The answer must repeat every record exactly, with all pictures omitted.

DATA RECORDS below:

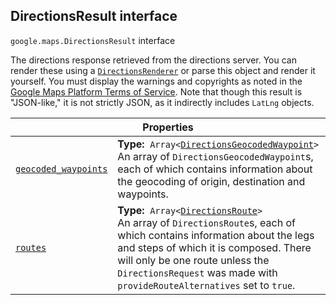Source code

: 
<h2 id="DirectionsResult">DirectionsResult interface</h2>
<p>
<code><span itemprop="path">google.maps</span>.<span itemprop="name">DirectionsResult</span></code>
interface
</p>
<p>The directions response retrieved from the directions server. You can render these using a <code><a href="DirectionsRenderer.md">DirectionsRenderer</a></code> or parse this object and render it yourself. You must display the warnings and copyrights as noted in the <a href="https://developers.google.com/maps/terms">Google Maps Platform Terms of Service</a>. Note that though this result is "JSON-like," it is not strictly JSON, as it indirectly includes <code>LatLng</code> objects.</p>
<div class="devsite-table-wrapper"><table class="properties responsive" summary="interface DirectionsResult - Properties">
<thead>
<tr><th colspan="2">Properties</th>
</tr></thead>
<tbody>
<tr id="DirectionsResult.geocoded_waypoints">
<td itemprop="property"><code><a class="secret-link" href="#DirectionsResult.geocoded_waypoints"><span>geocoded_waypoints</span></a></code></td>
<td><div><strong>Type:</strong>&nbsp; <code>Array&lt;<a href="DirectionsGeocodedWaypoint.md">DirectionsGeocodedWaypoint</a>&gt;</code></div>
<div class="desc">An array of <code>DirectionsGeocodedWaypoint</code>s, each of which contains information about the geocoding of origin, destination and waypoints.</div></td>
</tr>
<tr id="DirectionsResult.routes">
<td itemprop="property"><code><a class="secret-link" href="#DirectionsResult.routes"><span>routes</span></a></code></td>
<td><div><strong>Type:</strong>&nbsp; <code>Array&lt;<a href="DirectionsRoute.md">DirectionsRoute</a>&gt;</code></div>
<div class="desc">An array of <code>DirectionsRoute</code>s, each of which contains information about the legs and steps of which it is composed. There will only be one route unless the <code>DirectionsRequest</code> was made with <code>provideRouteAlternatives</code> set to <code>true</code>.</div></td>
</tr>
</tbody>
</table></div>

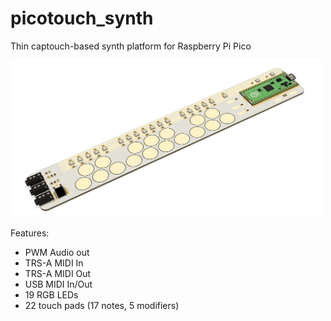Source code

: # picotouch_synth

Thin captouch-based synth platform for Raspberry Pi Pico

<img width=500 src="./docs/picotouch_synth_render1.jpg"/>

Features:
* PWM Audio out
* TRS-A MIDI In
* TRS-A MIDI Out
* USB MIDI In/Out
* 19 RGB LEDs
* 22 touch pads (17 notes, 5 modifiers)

End of DATA RECORDS.

■ YOUR RESPONSE
Source code

: 
<h2 id="DirectionsResult">DirectionsResult interface</h2>
<p>
<code><span itemprop="path">google.maps</span>.<span itemprop="name">DirectionsResult</span></code>
interface
</p>
<p>The directions response retrieved from the directions server. You can render these using a <code><a href="DirectionsRenderer.md">DirectionsRenderer</a></code> or parse this object and render it yourself. You must display the warnings and copyrights as noted in the <a href="https://developers.google.com/maps/terms">Google Maps Platform Terms of Service</a>. Note that though this result is "JSON-like," it is not strictly JSON, as it indirectly includes <code>LatLng</code> objects.</p>
<div class="devsite-table-wrapper"><table class="properties responsive" summary="interface DirectionsResult - Properties">
<thead>
<tr><th colspan="2">Properties</th>
</tr></thead>
<tbody>
<tr id="DirectionsResult.geocoded_waypoints">
<td itemprop="property"><code><a class="secret-link" href="#DirectionsResult.geocoded_waypoints"><span>geocoded_waypoints</span></a></code></td>
<td><div><strong>Type:</strong>&nbsp; <code>Array&lt;<a href="DirectionsGeocodedWaypoint.md">DirectionsGeocodedWaypoint</a>&gt;</code></div>
<div class="desc">An array of <code>DirectionsGeocodedWaypoint</code>s, each of which contains information about the geocoding of origin, destination and waypoints.</div></td>
</tr>
<tr id="DirectionsResult.routes">
<td itemprop="property"><code><a class="secret-link" href="#DirectionsResult.routes"><span>routes</span></a></code></td>
<td><div><strong>Type:</strong>&nbsp; <code>Array&lt;<a href="DirectionsRoute.md">DirectionsRoute</a>&gt;</code></div>
<div class="desc">An array of <code>DirectionsRoute</code>s, each of which contains information about the legs and steps of which it is composed. There will only be one route unless the <code>DirectionsRequest</code> was made with <code>provideRouteAlternatives</code> set to <code>true</code>.</div></td>
</tr>
</tbody>
</table></div>

Source code

: # picotouch_synth

Thin captouch-based synth platform for Raspberry Pi Pico

<img width=500 src="./docs/picotouch_synth_render1.jpg"/>

Features:
* PWM Audio out
* TRS-A MIDI In
* TRS-A MIDI Out
* USB MIDI In/Out
* 19 RGB LEDs
* 22 touch pads (17 notes, 5 modifiers)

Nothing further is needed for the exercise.